Der Kläger begehrt die Aufhebung und hilfsweise die Scheidung der im Jahr 2009 mit der Beklagten geschlossenen Ehe. Die Beklagte habe vor der Eheschließung angegeben, sie liebe nur ihn und führe keine Beziehung zu einem anderen Mann. Hätte sie dem Kläger berichtet, dass sie in unmittelbarer zeitlicher Nähe zur Eheschließung noch eine Beziehung mit einem anderen Mann geführt habe, mit diesem sogar zeitweise verlobt gewesen sei und in dem für die Empfängnis des gemeinsamen Sohnes in Betracht kommenden Zeitraum noch mit einem anderen Mann geschlechtlich verkehrt habe, hätte er die Ehe mit ihr nicht geschlossen.

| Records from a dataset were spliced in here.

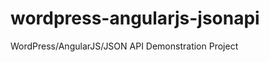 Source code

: wordpress-angularjs-jsonapi
===========================

WordPress/AngularJS/JSON API Demonstration Project
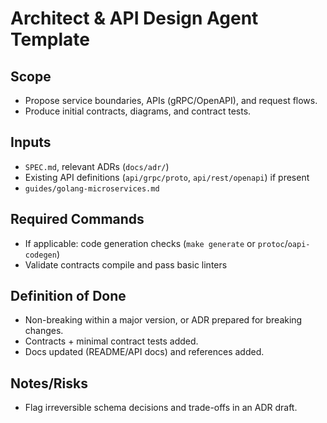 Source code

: # Architect & API Design Agent Template

## Scope
- Propose service boundaries, APIs (gRPC/OpenAPI), and request flows.
- Produce initial contracts, diagrams, and contract tests.

## Inputs
- `SPEC.md`, relevant ADRs (`docs/adr/`)
- Existing API definitions (`api/grpc/proto`, `api/rest/openapi`) if present
- `guides/golang-microservices.md`

## Required Commands
- If applicable: code generation checks (`make generate` or `protoc`/`oapi-codegen`)
- Validate contracts compile and pass basic linters

## Definition of Done
- Non-breaking within a major version, or ADR prepared for breaking changes.
- Contracts + minimal contract tests added.
- Docs updated (README/API docs) and references added.

## Notes/Risks
- Flag irreversible schema decisions and trade-offs in an ADR draft.
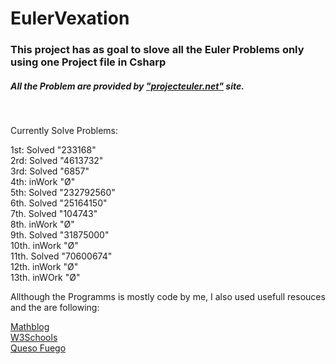 <b><h1>EulerVexation</h1></b>

<h3>This project has as goal to slove all the Euler Problems only using one Project file in Csharp</h3>
<h5>All the Problem are provided by <a href=https://projecteuler.net/archives>"projecteuler.net"</a> site.</h5>
<br>
<p>Currently Solve Problems:</p>
<p>
1st: Solved "233168"<br>
2rd: Solved "4613732"<br>
3rd: Solved "6857"<br>
4th: inWork "&#216"<br>
5th: Solved "232792560"<br>
6th. Solved "25164150"<br>
7th. Solved "104743"<br>
8th. inWork "&#216"<br>
9th. Solved "31875000"<br> 
10th. inWork "&#216"<br>
11th. Solved "70600674"<br>
12th. inWork "&#216"<br>
13th. inWOrk "&#216"<br>
</p>
<p>Allthough the Programms is mostly code by me, I also used usefull resouces and the are following:</p>
<a href=https://www.mathblog.dk/project-euler-solutions/>Mathblog</a><br>
<a href=https://www.w3schools.com/>W3Schools</a><br>
<a href=https://www.youtube.com/channel/UCeT6NdimLKHXlkQgrbcg6XQ>Queso Fuego</a> <br>


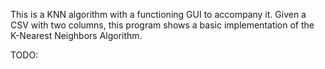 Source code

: This is a KNN algorithm with a functioning GUI to accompany it. Given a CSV with two columns, this program shows a basic implementation of the K-Nearest Neighbors Algorithm. 

TODO:
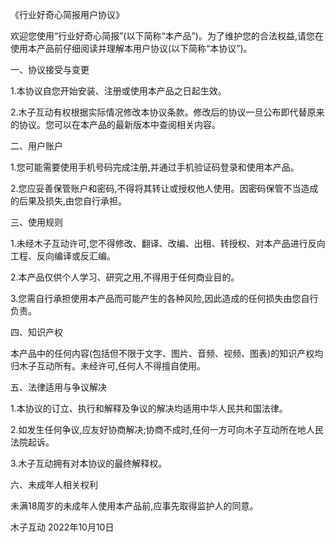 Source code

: 
《行业好奇心简报用户协议》

欢迎您使用“行业好奇心简报”(以下简称“本产品”)。为了维护您的合法权益,请您在使用本产品前仔细阅读并理解本用户协议(以下简称“本协议”)。

一、协议接受与变更

1.本协议自您开始安装、注册或使用本产品之日起生效。

2.木子互动有权根据实际情况修改本协议条款。修改后的协议一旦公布即代替原来的协议。您可以在本产品的最新版本中查阅相关内容。

二、用户账户

1.您可能需要使用手机号码完成注册,并通过手机验证码登录和使用本产品。

2.您应妥善保管账户和密码,不得将其转让或授权他人使用。因密码保管不当造成的后果及损失,由您自行承担。 

三、使用规则

1.未经木子互动许可,您不得修改、翻译、改编、出租、转授权、对本产品进行反向工程、反向编译或反汇编。

2.本产品仅供个人学习、研究之用,不得用于任何商业目的。

3.您需自行承担使用本产品而可能产生的各种风险,因此造成的任何损失由您自行负责。

四、知识产权

本产品中的任何内容(包括但不限于文字、图片、音频、视频、图表)的知识产权均归木子互动所有。未经许可,任何人不得擅自使用。

五、法律适用与争议解决

1.本协议的订立、执行和解释及争议的解决均适用中华人民共和国法律。 

2.如发生任何争议,应友好协商解决;协商不成时,任何一方可向木子互动所在地人民法院起诉。

3.木子互动拥有对本协议的最终解释权。

六、未成年人相关权利

未满18周岁的未成年人使用本产品前,应事先取得监护人的同意。

木子互动
2022年10月10日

Die Beklagte beantragte eine Abweisung der Klage und stellte einen Zwischenantrag auf Feststellung, dass ihr in einem näher bestimmten Zeitraum vor der Eheschließung a) das Recht auf sexuelle Selbstbestimmung und sexuelle Freiheit der Wahl ihrer Intimpartner, in eventu das Recht auf Ausübung von Beziehungen sexueller Art zu anderen Menschen, in eventu das Recht auf Ausübung eines Sexuallebens als Ausdruck ihrer Individualität, in eventu das Recht auf private Entfaltungsmöglichkeit in sexueller Hinsicht zugekommen sei, und b) das Recht auf Wahrung ihrer Verschwiegenheitspflicht über die ihre vorehelichen Intimpartner betreffenden personenbezogenen Daten und das Recht der Verweigerung der Auskunft über die ihre vorehelichen Intimpartner betreffenden personenbezogenen Daten, in eventu auf Wahrung ihrer Verschwiegenheitspflicht über die ihre vorehelichen Intimpartner betreffenden personenbezogenen Daten, in eventu auf Verweigerung der Auskunft über die ihre vorehelichen Intimpartner betreffenden personenbezogenen Daten zukomme. (…)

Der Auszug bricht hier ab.